I know where I am at know we only put controlled substances and floor stock in the pyxis. Regular meds that come from pharmacy for indivdual patients get put in the drop off bin for the nurse to put in the patient's med drawer.

Yep thats kind of what is happening here too...but only some controlled meds tend to get in the Pyxis. I am still trying to figure out the pattern of what to put in the Pyxis and what not to....it seems to me that there is no clear boundary that this HAS to be in the Pyxis and this can be out on the med drawer as well....but of course I could be mistaken...
 
True...I know of one hospital here that plans to get it in the start of the new year...ER pharmacy does sound pretty fun...but also wouldn't it be the same as the regular pharmacist duty just for longer hours and a shift system (as there as to be a pharmacist present every time)...how would it be any different from a regular hospital pharmacy?

There is nothing different about the ER pharmacist. The way I had it at my last hospital, I had a pharmacist on every floor processing orders. To have an ER pharmacist means....you place a pharmacist in ER to process orders right there. But think about it. 24/7 coverage of pharmacist in ER means 4.25 pharmacists. At $140,000 per pharmacist (with benefits)... we're looking at $600,000 per year.

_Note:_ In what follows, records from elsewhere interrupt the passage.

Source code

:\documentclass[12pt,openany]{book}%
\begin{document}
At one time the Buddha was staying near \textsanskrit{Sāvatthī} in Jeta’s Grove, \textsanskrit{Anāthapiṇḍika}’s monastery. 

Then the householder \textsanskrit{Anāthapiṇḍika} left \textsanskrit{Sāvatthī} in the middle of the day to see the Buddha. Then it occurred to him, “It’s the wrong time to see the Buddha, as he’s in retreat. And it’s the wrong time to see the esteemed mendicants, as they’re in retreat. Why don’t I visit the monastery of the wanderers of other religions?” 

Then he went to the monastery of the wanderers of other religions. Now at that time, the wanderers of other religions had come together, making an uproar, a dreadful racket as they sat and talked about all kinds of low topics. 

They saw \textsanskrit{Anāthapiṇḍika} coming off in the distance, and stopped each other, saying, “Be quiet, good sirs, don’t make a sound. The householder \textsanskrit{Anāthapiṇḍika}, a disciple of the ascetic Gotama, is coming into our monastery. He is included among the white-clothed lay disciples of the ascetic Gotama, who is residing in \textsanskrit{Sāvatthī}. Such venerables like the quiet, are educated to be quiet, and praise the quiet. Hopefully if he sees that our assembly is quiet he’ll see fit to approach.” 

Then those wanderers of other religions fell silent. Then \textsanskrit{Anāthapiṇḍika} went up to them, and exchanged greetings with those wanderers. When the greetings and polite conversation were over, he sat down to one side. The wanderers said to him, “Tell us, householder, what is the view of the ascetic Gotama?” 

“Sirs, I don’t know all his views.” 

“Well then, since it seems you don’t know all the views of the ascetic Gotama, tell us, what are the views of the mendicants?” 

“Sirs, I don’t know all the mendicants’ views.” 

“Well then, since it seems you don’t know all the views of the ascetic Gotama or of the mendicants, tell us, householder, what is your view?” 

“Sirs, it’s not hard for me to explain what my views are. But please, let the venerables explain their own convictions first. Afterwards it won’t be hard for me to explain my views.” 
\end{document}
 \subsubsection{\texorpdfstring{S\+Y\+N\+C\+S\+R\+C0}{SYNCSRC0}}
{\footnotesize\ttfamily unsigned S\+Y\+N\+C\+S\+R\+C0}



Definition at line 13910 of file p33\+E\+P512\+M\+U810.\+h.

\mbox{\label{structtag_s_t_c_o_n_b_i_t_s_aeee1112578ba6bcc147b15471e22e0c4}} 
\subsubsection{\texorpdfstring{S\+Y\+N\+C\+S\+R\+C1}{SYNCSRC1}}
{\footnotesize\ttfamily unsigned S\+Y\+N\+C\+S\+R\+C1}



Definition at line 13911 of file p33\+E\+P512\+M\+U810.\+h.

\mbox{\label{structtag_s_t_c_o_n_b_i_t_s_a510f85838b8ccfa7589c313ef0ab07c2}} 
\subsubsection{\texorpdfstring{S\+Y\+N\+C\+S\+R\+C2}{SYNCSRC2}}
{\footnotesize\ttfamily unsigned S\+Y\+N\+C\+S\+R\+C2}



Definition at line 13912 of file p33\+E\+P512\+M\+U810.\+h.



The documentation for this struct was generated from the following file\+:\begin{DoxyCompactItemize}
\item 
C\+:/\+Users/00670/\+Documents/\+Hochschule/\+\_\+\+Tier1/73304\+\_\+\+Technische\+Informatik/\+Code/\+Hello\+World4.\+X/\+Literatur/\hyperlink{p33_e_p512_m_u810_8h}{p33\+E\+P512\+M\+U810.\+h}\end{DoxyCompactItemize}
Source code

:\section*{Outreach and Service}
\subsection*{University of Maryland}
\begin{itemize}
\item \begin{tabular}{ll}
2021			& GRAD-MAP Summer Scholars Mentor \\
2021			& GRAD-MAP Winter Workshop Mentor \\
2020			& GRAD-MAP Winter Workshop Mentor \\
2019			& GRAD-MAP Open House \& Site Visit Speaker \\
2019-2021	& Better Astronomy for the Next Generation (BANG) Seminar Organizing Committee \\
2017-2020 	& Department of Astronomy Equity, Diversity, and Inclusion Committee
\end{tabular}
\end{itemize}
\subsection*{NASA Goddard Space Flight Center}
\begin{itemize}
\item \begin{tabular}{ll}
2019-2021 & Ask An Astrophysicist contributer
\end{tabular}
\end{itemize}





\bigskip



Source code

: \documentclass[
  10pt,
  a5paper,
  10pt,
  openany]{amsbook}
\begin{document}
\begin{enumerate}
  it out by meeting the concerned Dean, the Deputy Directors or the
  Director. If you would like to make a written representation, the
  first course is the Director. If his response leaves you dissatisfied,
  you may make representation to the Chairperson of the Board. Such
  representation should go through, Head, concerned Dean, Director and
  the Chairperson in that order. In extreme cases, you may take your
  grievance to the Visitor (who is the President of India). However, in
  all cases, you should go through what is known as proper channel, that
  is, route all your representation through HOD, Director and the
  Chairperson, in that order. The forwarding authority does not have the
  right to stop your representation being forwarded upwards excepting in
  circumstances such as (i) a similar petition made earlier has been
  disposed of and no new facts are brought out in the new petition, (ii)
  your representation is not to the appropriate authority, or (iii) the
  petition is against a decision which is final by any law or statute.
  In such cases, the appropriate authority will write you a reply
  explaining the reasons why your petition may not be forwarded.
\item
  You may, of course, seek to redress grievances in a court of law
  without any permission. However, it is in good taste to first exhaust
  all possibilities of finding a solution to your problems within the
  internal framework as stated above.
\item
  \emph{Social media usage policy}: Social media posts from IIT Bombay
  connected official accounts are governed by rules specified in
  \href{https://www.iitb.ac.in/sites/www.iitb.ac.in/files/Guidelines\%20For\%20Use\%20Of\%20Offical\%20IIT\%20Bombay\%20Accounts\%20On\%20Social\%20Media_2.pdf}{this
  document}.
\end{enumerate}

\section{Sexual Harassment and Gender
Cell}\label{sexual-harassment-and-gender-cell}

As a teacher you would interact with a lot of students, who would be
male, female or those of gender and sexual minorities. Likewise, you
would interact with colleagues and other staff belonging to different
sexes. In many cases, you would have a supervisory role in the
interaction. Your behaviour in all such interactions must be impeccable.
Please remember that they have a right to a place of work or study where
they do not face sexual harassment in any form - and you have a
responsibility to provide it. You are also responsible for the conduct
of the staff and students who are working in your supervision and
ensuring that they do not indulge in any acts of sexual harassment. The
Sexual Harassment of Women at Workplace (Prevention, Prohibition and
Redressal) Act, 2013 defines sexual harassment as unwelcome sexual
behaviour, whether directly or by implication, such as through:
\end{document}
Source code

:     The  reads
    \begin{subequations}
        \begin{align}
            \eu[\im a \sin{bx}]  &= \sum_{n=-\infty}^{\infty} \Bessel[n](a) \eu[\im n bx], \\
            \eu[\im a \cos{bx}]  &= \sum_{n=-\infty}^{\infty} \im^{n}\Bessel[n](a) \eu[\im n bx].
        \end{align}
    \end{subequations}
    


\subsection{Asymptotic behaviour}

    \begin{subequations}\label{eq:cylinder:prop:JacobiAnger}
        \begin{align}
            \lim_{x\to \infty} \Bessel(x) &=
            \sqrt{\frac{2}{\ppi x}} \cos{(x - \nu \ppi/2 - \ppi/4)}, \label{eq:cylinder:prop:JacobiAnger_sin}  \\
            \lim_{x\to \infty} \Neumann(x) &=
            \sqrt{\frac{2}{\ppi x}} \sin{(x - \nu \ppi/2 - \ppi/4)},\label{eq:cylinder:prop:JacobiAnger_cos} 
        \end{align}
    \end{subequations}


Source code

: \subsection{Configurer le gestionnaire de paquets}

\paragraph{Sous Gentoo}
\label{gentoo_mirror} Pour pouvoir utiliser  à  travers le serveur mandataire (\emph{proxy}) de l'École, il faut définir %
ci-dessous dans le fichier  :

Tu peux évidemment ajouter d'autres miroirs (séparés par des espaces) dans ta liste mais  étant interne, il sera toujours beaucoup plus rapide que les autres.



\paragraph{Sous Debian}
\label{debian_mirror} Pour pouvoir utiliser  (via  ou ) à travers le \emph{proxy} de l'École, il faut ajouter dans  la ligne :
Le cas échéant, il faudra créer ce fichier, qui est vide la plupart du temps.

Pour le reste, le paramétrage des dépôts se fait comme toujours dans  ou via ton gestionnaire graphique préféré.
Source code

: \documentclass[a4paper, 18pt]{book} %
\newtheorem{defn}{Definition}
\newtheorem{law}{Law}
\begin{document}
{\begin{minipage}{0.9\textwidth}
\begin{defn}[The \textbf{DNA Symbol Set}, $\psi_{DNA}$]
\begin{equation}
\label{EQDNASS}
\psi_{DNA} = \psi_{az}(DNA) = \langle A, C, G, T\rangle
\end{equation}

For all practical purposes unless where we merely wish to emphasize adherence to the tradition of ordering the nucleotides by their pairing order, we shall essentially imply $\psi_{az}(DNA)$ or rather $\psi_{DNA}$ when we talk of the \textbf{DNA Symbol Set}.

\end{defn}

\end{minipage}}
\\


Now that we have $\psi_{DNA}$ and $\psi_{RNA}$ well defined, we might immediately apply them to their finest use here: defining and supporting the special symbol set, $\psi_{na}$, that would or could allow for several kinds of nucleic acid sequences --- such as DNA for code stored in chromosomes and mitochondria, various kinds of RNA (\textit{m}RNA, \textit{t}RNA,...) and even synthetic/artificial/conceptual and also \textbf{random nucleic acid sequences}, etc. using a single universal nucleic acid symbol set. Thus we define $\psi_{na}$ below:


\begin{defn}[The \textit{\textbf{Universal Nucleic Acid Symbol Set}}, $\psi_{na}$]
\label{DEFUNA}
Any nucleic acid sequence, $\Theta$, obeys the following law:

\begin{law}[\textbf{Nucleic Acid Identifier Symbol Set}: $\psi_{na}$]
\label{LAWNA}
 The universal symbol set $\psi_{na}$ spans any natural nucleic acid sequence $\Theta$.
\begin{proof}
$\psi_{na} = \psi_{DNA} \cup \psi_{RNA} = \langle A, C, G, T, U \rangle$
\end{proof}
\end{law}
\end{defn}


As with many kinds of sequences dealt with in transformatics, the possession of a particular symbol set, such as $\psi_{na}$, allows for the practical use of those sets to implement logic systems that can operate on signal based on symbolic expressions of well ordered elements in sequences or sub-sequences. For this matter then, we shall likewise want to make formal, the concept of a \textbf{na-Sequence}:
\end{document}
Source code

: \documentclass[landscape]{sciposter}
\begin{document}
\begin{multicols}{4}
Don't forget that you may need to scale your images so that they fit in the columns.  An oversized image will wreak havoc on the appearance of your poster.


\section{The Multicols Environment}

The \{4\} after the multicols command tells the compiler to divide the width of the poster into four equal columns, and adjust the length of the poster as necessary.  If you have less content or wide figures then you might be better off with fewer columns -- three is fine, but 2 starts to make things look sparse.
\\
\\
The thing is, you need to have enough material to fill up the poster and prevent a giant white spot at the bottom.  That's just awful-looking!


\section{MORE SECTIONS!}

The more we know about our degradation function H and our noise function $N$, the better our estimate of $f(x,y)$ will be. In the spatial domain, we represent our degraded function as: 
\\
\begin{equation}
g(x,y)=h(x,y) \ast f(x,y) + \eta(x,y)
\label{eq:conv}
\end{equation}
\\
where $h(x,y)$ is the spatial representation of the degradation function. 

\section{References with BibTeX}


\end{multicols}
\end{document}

Can your hospital afford it? Or Can your hospital afford not to do it... those are the questions your administrators must ask and answer.
 
There is nothing different about the ER pharmacist. The way I had it at my last hospital, I had a pharmacist on every floor processing orders. To have an ER pharmacist means....you place a pharmacist in ER to process orders right there. But think about it. 24/7 coverage of pharmacist in ER means 4.25 pharmacists. At $140,000 per pharmacist (with benefits)... we're looking at $600,000 per year.

Can your hospital afford it? Or Can your hospital afford not to do it... those are the questions your administrators must ask and answer.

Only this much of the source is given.